Part 6
Karl le Chauve, avant de traverser les Alpes, avait fait publier un capitulaire par lequel il assurait aux fils des comtes la confirmation héréditaire de leurs honneurs. Baldwin partagea ses comtés entre ses deux fils. Rodulf fut comte de Cambray. Baldwin le Chauve succéda au markgraviat de son père. Il épousa Alfryte, fille du roi des Anglo-Saxons, Alfred le Grand, et s'était donné le surnom qu'il portait, en mémoire de son aïeul. Mais en voulant rappeler la naissance illustre de Karl le Chauve, il ne parvint qu'à retracer sa honte et sa faiblesse vis-à-vis des pirates du Nord. Baldwin, fils d'Audoaker, était à peine descendu dans la tombe lorsqu'une formidable expédition de Normands, repoussée par Alfred en Angleterre, aborda en Flandre. Au mois de juillet 879, ils pillèrent Térouane, puis ils entrèrent dans la terre des Ménapiens, qui fut abandonnée aux mêmes désastres sans que personne osât leur résister. Enfin, ils passèrent l'Escaut et envahirent le Brakband. Les annales de Saint-Vaast racontent qu'au mois de novembre les Normands, avides de sang humain, de dévastations et d'incendies, s'arrêtèrent au monastère de Gand pour y passer l'hiver. Dès que le printemps fut arrivé, ils allèrent brûler Tournay et détruisirent toutes les abbayes voisines de l'Escaut, immolant ou emmenant captives à leur suite les populations de toutes les contrées qu'ils traversaient.
Cependant les fils de Lodwig le Bègue, Lodwig et Karlman, avaient réuni une armée contre les Normands de Gand. L'abbé Gozlin la commandait, mais il commit la faute de la diviser, afin d'attaquer les Normands sur les deux rives de l'Escaut, et fut vaincu. En 880, les Normands élevèrent des retranchements à Courtray, et y établirent leur résidence d'hiver. De là ils poursuivirent les Ménapiens et les Suèves, et en firent un horrible carnage. La flamme et le fer ravagèrent leurs campagnes et leurs foyers.
Le 26 décembre 881, une troupe de Normands brûla le monastère de Sithiu et ne respecta que l'église de Saint-Omer, qu'on avait fortifiée avec soin. Le même jour, une seconde troupe de Normands s'empara du monastère de Saint-Vaast d'Arras. Le 28 décembre, d'autres Normands pillaient Cambray et le monastère de Saint-Géry. Courtray reçut leur butin, et dès les premiers jours de février ils s'avancèrent vers Térouane et dévastèrent tour à tour Saint-Riquier, Amiens et Corbie. Au mois de juillet, on apprit avec effroi qu'ils avaient traversé la Somme et menaçaient Beauvais. La désolation était universelle; personne n'osait se présenter pour défendre les châteaux qu'on avait construits contre les ennemis et qui leur servaient d'abri et de refuge. Lodwig tenta un dernier effort: aidé des grafs de Neustrie, il attaqua les Normands à Saulcourt en Vimeu.
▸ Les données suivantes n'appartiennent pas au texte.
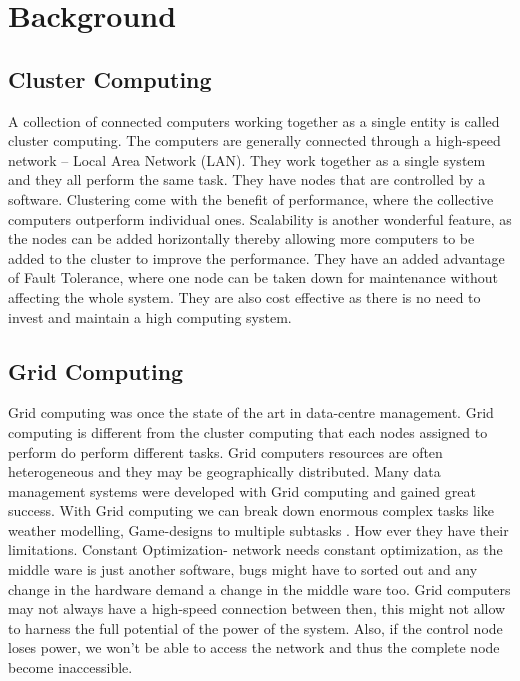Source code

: \documentclass[a4paper,12pt]{Classes/RoboticsLaTeX}
\begin{document}
	
	\chapter{Background}
	\label{chap:backg}

    \section{Cluster Computing} 

    A collection of connected computers working together as a single entity is called cluster computing. The computers are generally connected through a high-speed network – Local Area Network (LAN). They work together as a single system and they all perform the same task. They have nodes that are controlled by a software\cite{baker1999cluster}.
    Clustering come with the benefit of performance, where the collective computers outperform individual ones. Scalability is another wonderful feature, as the nodes can be added horizontally thereby allowing more computers to be added to the cluster to improve the performance. They have an added advantage of Fault Tolerance, where one node can be taken down for maintenance without affecting the whole system. They are also cost effective as there is no need to invest and maintain a high computing system.

    \section{Grid Computing} 
	Grid computing was once the state of the art in data-centre management. Grid computing is different from the cluster computing that each nodes assigned to perform do perform different tasks. Grid computers resources are often heterogeneous and they may be geographically distributed. Many data management systems were developed with Grid computing and gained great success. With Grid computing we can break down enormous complex tasks like weather modelling, Game-designs to multiple subtasks \cite{amazonWhatGrid}. How ever they have their limitations. Constant Optimization- network needs constant optimization, as the middle ware is just another software, bugs might have to sorted out and any change in the hardware demand a change in the middle ware too. Grid computers may not always have a high-speed connection between then, this might not allow to harness the full potential of the power of the system. Also, if the control node loses power, we won’t be able to access the network and thus the complete node become inaccessible.
\end{document}
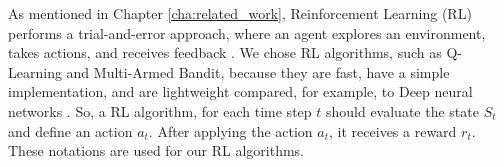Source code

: As mentioned in Chapter \ref{cha:related_work}, Reinforcement Learning (RL) performs a trial-and-error approach, where an agent explores an environment, takes actions, and receives feedback \cite{kaelbling1996reinforcement}. We chose RL algorithms, such as Q-Learning and Multi-Armed Bandit, because they are fast, have a simple implementation, and are lightweight compared, for example, to Deep neural networks \cite{yang2017method}. So, a RL algorithm, for each time step $t$ should evaluate the state $S_t$ and define an action $a_t$. After applying the action $a_t$, it receives a reward $r_t$. These notations are used for our RL algorithms.
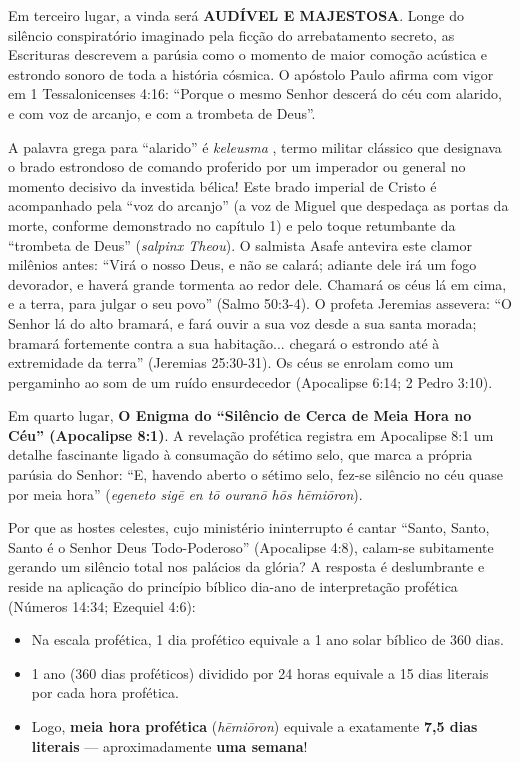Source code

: \documentclass[11pt,a4paper,openany]{book}
\begin{document}
Em terceiro lugar, a vinda será \textbf{AUDÍVEL E MAJESTOSA}.
Longe do silêncio conspiratório imaginado pela ficção do arrebatamento secreto, as Escrituras descrevem a parúsia como o momento de maior comoção acústica e estrondo sonoro de toda a história cósmica. O apóstolo Paulo afirma com vigor em 1 Tessalonicenses 4:16:
``Porque o mesmo Senhor descerá do céu com alarido, e com voz de arcanjo, e com a trombeta de Deus''.

A palavra grega para ``alarido'' é \textit{keleusma} , termo militar clássico que designava o brado estrondoso de comando proferido por um imperador ou general no momento decisivo da investida bélica! Este brado imperial de Cristo é acompanhado pela ``voz do arcanjo'' (a voz de Miguel que despedaça as portas da morte, conforme demonstrado no capítulo 1) e pelo toque retumbante da ``trombeta de Deus'' (\textit{salpinx Theou}).
O salmista Asafe antevira este clamor milênios antes: ``Virá o nosso Deus, e não se calará; adiante dele irá um fogo devorador, e haverá grande tormenta ao redor dele. Chamará os céus lá em cima, e a terra, para julgar o seu povo'' (Salmo 50:3-4). O profeta Jeremias assevera: ``O Senhor lá do alto bramará, e fará ouvir a sua voz desde a sua santa morada; bramará fortemente contra a sua habitação... chegará o estrondo até à extremidade da terra'' (Jeremias 25:30-31). Os céus se enrolam como um pergaminho ao som de um ruído ensurdecedor (Apocalipse 6:14; 2 Pedro 3:10).

Em quarto lugar, \textbf{O Enigma do ``Silêncio de Cerca de Meia Hora no Céu'' (Apocalipse 8:1)}.
A revelação profética registra em Apocalipse 8:1 um detalhe fascinante ligado à consumação do sétimo selo, que marca a própria parúsia do Senhor:
``E, havendo aberto o sétimo selo, fez-se silêncio no céu quase por meia hora'' (\textit{egeneto sigē en tō ouranō hōs hēmiōron}).

Por que as hostes celestes, cujo ministério ininterrupto é cantar ``Santo, Santo, Santo é o Senhor Deus Todo-Poderoso'' (Apocalipse 4:8), calam-se subitamente gerando um silêncio total nos palácios da glória?
A resposta é deslumbrante e reside na aplicação do princípio bíblico dia-ano de interpretação profética (Números 14:34; Ezequiel 4:6):
\begin{itemize}
  \item Na escala profética, 1 dia profético equivale a 1 ano solar bíblico de 360 dias.
  \item 1 ano (360 dias proféticos) dividido por 24 horas equivale a 15 dias literais por cada hora profética.
  \item Logo, \textbf{meia hora profética} (\textit{hēmiōron}) equivale a exatamente \textbf{7,5 dias literais} — aproximadamente \textbf{uma semana}!
\end{itemize}
\end{document}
«Dieu protégeait Lodwig; il l'entoura de comtes, héros illustres: il lui donna le trône de France. Lodwig leva son étendard pour combattre les Normands. Il saisit son bouclier et sa lance et pressa les pas de son coursier. Il s'avançait plein de courage. Tous chantaient en chœur: _Kyrie Eleison!_ Ils achevèrent le cantique, et le combat commença. Chacun était impatient de se venger, personne plus que Lodwig. Lodwig était né vaillant et audacieux. Il frappa les uns de sa hache, il perça les autres de son épée. Amer fut le breuvage qu'il versa à ses ennemis et ils se retirèrent de la vie.»
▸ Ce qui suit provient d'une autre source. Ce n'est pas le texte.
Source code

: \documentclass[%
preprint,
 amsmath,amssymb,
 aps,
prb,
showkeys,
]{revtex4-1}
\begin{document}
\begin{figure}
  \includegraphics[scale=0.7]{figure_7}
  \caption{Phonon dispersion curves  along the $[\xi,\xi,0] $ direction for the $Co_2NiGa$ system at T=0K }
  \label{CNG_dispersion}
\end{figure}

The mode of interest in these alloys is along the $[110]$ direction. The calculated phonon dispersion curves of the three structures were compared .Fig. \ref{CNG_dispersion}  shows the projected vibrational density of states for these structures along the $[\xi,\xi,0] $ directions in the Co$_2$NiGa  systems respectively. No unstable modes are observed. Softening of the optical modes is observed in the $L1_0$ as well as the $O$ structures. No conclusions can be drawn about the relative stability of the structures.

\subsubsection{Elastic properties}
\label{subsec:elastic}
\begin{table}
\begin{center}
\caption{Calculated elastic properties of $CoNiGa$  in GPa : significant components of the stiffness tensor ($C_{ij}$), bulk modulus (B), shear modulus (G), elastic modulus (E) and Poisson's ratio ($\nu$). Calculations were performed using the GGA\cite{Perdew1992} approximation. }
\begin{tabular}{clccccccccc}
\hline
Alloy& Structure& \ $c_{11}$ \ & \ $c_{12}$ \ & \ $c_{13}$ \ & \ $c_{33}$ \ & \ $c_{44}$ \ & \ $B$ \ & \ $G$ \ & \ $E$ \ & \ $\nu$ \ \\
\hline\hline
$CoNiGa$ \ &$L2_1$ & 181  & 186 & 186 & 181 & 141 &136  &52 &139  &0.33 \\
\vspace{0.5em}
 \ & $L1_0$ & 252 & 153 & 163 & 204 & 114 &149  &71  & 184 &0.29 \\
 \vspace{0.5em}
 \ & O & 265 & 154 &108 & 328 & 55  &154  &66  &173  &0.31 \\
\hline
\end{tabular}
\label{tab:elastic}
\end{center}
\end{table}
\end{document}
Les Normands étaient rentrés dans leur camp de Gand; mais dès l'année suivante, ils s'avancèrent de nouveau jusqu'à la Somme. En 883, avant d'occuper Amiens, ils se dirigèrent vers les bords de la mer et chassèrent de leurs foyers les habitants du Fleanderland. Que faisait le comte Baldwin pendant que les Normands exterminaient ses peuples? Après avoir combattu avec quelque succès une de leurs troupes dans la forêt de Mormal, il s'était réfugié dans le château de Bruges et il y avait fait élever de nouveaux retranchements avec des pierres tirées des ruines d'Aldenbourg. Il semblait que son énergie et son audace ne dussent se ranimer qu'au milieu des discordes civiles.
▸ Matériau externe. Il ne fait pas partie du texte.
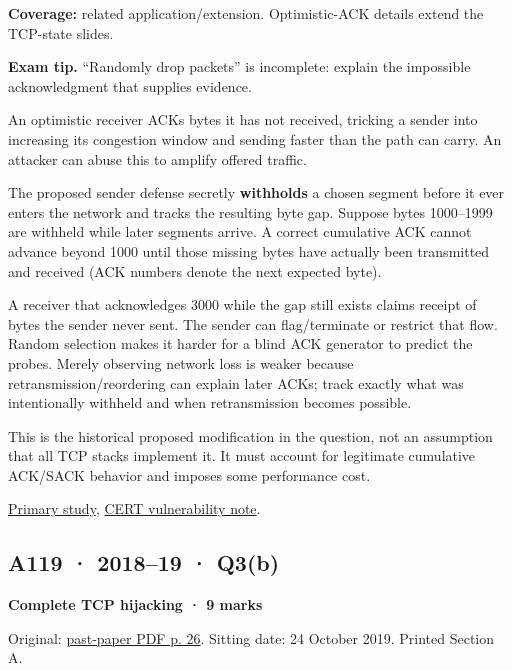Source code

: \documentclass[11pt,a4paper]{article}
\begin{document}
\textbf{Coverage:} related application/\allowbreak{}extension. Optimistic-ACK details extend the TCP-state slides.



{\color{ForestGreen}\textbf{Exam tip.} “Randomly drop packets” is incomplete: explain the impossible acknowledgment that supplies evidence.}


An optimistic receiver ACKs bytes it has not received,\allowbreak{} tricking a sender into increasing its congestion window and sending faster than the path can carry. An attacker can abuse this to amplify offered traffic.


The proposed sender defense secretly \textbf{withholds} a chosen segment before it ever enters the network and tracks the resulting byte gap. Suppose bytes 1000–1999 are withheld while later segments arrive. A correct cumulative ACK cannot advance beyond 1000 until those missing bytes have actually been transmitted and received (ACK numbers denote the next expected byte).


A receiver that acknowledges 3000 while the gap still exists claims receipt of bytes the sender never sent. The sender can flag/\allowbreak{}terminate or restrict that flow. Random selection makes it harder for a blind ACK generator to predict the probes. Merely observing network loss is weaker because retransmission/\allowbreak{}reordering can explain later ACKs; track exactly what was intentionally withheld and when retransmission becomes possible.


This is the historical proposed modification in the question,\allowbreak{} not an assumption that all TCP stacks implement it. It must account for legitimate cumulative ACK/\allowbreak{}SACK behavior and imposes some performance cost.


\href{https://drum.lib.umd.edu/items/d435007a-3809-4c75-8e4f-85ae20c5d5e7}{Primary study},\allowbreak{} \href{https://www.kb.cert.org/vuls/id/102014}{CERT vulnerability note}.




\clearpage
\subsection{A119 · 2018–19 · Q3(b)}\label{a119}

\textbf{Complete TCP hijacking · 9 marks}


Original: \href{../../CSE405-Security_Merged.pdf\#page=26}{past-paper PDF p. 26}. Sitting date: 24 October 2019. Printed Section A.
\end{document}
En 884, trois ans après la victoire de Saulcourt, Karlman, frère de Lodwig, qui ne vivait plus, obtint la paix des Normands, en leur payant douze mille livres pesant d'argent. Cette somme énorme, qui était le prix du rachat de la France, leur fut remise vers l'automne dans leur camp d'Amiens; aussitôt après, ils se retirèrent vers le port de Boulogne où ils s'embarquèrent; mais, sans s'éloigner du rivage, ils tournèrent la proue vers le nord, et, se dirigeant vers la Lotharingie, ils se fixèrent à Louvain.
Dans les premiers jours de décembre 884, Karlman mourut. De la postérité de Lodwig le Bègue, il ne restait qu'un enfant qui s'appelait Karl comme son aïeul. Les vassaux du royaume de France méprisèrent sa jeunesse qui le rendait incapable de les défendre, et offrirent le sceptre à l'empereur Karl le Gros, fils de Lodwig le Germanique. Se souvenant que des partages multipliés avaient affaibli la monarchie karlingienne, ils espéraient lui rendre sa force en la reconstituant dans son unité. La race royale dégénérait rapidement; Karl le Gros (tel est le surnom que porte au neuvième siècle l'héritier de Karl le Martel et de Karl le Grand) accourt avec une nombreuse armée devant Paris, que menaçait une nouvelle invasion normande; mais, saisi de terreur au moment de combattre, il achète la paix des Normands, et, pour sauver Paris, il leur permet de piller la Bourgogne. Cependant tous les peuples s'indignent d'une si coupable pusillanimité, et, de leur assentiment unanime, Karl le Gros est déposé à la diète de Tribur. Un petit-fils de Lodwig le Germanique, Arnulf, règne aux bords du Rhin, tandis qu'Ode, fils de Rotbert, se fait sacrer roi à Compiègne. L'Allemagne et la France se séparent.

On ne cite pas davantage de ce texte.